Zoran Poljašević, an environmental protection engineer from Ozren, says that a key problem in the legislation is that it ignores the environmental harms geological research may cause. He warns that amendments to the law on geological research remove the possibility for citizen participation in environmental decision-making, a violation of the Aarhus Convention.

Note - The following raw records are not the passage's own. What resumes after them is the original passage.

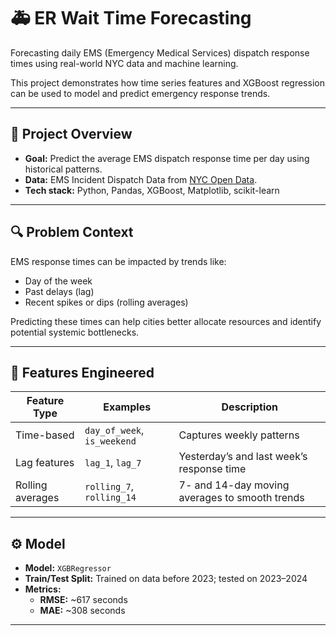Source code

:# 🚑 ER Wait Time Forecasting

Forecasting daily EMS (Emergency Medical Services) dispatch response times using real-world NYC data and machine learning.

This project demonstrates how time series features and XGBoost regression can be used to model and predict emergency response trends.

---

## 📌 Project Overview

- **Goal:** Predict the average EMS dispatch response time per day using historical patterns.
- **Data:** EMS Incident Dispatch Data from [NYC Open Data](https://data.cityofnewyork.us/Public-Safety/EMS-Incident-Dispatch-Data/76xm-jjuj).
- **Tech stack:** Python, Pandas, XGBoost, Matplotlib, scikit-learn

---

## 🔍 Problem Context

EMS response times can be impacted by trends like:
- Day of the week
- Past delays (lag)
- Recent spikes or dips (rolling averages)

Predicting these times can help cities better allocate resources and identify potential systemic bottlenecks.

---

## 🧪 Features Engineered

| Feature Type     | Examples                          | Description |
|------------------|------------------------------------|-------------|
| Time-based       | `day_of_week`, `is_weekend`        | Captures weekly patterns |
| Lag features     | `lag_1`, `lag_7`                   | Yesterday’s and last week’s response time |
| Rolling averages | `rolling_7`, `rolling_14`          | 7- and 14-day moving averages to smooth trends |

---

## ⚙️ Model

- **Model:** `XGBRegressor`
- **Train/Test Split:** Trained on data before 2023; tested on 2023–2024
- **Metrics:**
  - **RMSE:** ~617 seconds
  - **MAE:** ~308 seconds

---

The convention was ratified by Bosnia and Herzegovina in 2008 and guarantees “environmental democracy” and the right to live in a healthy environment

“Despite the mentioned legal changes that complicate our situation in Ozren, we will continue to highlight these facts to both institutions and the population,” Poljašević told K2.0. “Focusing on the potential for lasting harm to the environment during geological research for nickel and cobalt deposits, as well as heavy, carcinogenic metals, will sooner or later lead to the halting of these projects.” 

For Poljašević, stopping the project in Ozren is the only logical solution.

In July 2024, the Center for Environment in Banja Luka — a nonprofit devoted to environmental advocacy — challenged disputed provisions of the law, drafted by the Ministry of Energy and Mining, saying that the provisions clash with fundamental principles and rights guaranteed by Republika Srpska’s constitution. 

The center argues that proceeding with geological research without respecting basic principles of local democracy, prior impact assessments for nearly all geological research and clearly defined overall allowable quantities of metallic mineral resources that can be exempted during research is unconstitutional.

“[The amendments] infringe upon the fundamental principles of the constitutional legal order and guaranteed rights, including the principle of local democracy, the right of every person to a healthy environment and the duty to protect and improve the quality of the environment,” said Redžib Skomorac, a legal advisor at the Center for Environment, in a press release. “Decisions on issues that are essentially local in nature are now centralized in one ministry. The problem is even greater because this ministry can make the final decision on approving geological research despite existing obstacles in environmental protection regulations, for whose interpretation and application another ministry is responsible.”

In one of videos in the Eko Put organization’s Facebook campaign, Dragana, a seamstress from Ugljevik, says “No sane person would agree to the mining.”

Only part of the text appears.